Required work:
Search the data for the string "команду", and report each line where it is found.

Task data:
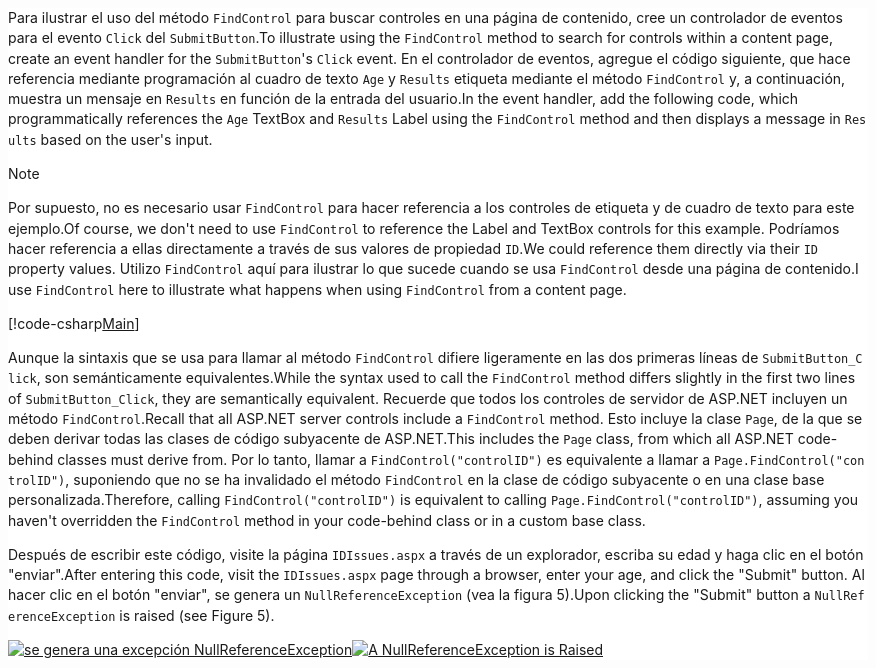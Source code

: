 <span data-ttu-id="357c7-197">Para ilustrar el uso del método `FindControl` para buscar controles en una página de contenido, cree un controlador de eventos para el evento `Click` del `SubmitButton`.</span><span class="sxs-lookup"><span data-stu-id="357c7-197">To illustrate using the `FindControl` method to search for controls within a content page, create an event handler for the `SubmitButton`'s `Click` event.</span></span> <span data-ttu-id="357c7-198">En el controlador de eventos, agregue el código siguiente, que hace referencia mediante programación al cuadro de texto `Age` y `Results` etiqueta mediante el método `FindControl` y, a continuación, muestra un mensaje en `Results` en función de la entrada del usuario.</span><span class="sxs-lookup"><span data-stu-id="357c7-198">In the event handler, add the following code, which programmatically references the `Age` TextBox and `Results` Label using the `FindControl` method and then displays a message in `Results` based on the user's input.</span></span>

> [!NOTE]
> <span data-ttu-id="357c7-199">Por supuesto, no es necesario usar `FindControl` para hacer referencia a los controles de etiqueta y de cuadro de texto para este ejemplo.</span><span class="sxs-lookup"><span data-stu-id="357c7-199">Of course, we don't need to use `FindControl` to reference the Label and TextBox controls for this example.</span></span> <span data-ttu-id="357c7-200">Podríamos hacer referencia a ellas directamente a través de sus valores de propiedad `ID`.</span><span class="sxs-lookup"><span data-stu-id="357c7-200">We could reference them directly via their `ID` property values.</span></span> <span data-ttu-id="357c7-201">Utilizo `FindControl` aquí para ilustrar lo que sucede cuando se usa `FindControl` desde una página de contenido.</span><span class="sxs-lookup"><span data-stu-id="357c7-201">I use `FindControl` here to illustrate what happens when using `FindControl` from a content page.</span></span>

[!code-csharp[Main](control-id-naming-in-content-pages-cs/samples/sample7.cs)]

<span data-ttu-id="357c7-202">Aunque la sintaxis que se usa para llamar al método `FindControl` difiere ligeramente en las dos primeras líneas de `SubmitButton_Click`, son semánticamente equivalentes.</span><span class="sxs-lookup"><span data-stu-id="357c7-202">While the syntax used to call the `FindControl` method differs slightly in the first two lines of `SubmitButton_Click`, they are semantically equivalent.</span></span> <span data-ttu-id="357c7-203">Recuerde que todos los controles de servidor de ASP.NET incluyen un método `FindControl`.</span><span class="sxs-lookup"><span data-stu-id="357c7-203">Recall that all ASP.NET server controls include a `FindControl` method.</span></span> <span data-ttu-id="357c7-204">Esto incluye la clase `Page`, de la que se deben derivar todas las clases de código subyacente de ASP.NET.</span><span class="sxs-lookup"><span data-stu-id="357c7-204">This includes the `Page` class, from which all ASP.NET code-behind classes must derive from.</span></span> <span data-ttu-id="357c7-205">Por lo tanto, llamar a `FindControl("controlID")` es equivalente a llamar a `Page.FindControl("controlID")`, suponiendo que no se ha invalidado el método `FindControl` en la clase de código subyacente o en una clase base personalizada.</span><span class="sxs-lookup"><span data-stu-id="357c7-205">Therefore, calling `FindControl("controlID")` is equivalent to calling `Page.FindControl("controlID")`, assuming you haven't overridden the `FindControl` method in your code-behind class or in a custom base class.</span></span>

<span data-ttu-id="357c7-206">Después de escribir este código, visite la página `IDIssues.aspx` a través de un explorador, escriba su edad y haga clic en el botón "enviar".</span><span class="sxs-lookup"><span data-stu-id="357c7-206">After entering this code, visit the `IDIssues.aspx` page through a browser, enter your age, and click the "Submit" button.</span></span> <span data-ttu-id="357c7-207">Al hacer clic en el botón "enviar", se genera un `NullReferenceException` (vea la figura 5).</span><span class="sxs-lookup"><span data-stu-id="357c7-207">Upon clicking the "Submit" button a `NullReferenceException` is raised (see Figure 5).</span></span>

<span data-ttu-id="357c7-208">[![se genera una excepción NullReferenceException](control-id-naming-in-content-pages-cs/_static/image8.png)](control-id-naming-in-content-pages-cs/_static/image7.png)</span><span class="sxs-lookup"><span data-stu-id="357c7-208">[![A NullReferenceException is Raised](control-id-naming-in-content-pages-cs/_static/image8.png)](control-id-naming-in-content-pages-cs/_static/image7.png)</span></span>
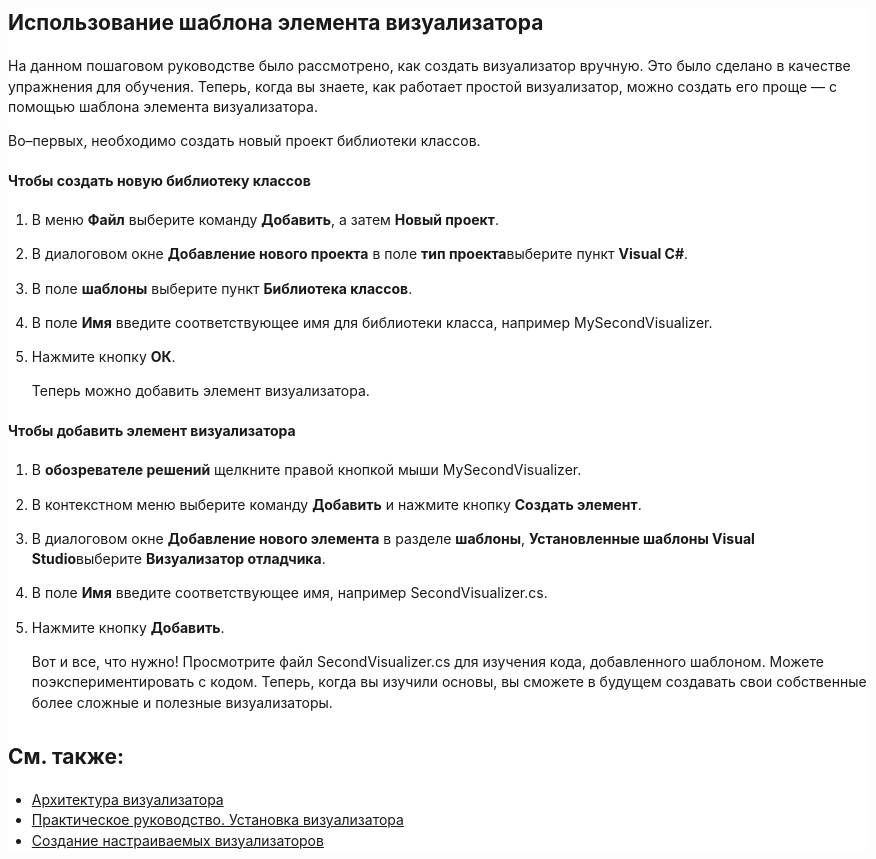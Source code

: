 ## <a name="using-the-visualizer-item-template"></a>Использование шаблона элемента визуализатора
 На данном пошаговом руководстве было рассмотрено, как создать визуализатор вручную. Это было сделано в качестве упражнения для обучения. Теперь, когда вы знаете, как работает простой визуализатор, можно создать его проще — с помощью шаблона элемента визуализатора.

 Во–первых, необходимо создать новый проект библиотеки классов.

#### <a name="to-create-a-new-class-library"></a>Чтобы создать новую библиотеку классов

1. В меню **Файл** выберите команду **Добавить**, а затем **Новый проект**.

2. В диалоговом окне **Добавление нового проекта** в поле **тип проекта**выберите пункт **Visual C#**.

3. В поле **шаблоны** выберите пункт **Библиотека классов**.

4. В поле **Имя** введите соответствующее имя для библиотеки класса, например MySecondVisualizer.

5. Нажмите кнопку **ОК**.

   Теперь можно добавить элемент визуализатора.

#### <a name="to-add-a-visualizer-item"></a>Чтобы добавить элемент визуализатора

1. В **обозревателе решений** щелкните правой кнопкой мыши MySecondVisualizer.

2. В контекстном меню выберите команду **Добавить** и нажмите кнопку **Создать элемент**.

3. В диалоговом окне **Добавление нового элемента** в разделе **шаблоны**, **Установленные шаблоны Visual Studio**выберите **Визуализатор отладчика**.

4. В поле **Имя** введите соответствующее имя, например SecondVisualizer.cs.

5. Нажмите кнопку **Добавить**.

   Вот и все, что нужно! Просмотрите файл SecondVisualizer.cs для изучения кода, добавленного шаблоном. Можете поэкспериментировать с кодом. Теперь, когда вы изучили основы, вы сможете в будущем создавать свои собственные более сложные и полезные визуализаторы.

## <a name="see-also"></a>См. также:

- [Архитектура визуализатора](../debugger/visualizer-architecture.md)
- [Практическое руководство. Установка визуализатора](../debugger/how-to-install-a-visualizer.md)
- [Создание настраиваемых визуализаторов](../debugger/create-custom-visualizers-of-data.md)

Your solution:
1. В меню **Файл** выберите команду **Добавить**, а затем **Новый проект**.
2. В контекстном меню выберите команду **Добавить** и нажмите кнопку **Создать элемент**.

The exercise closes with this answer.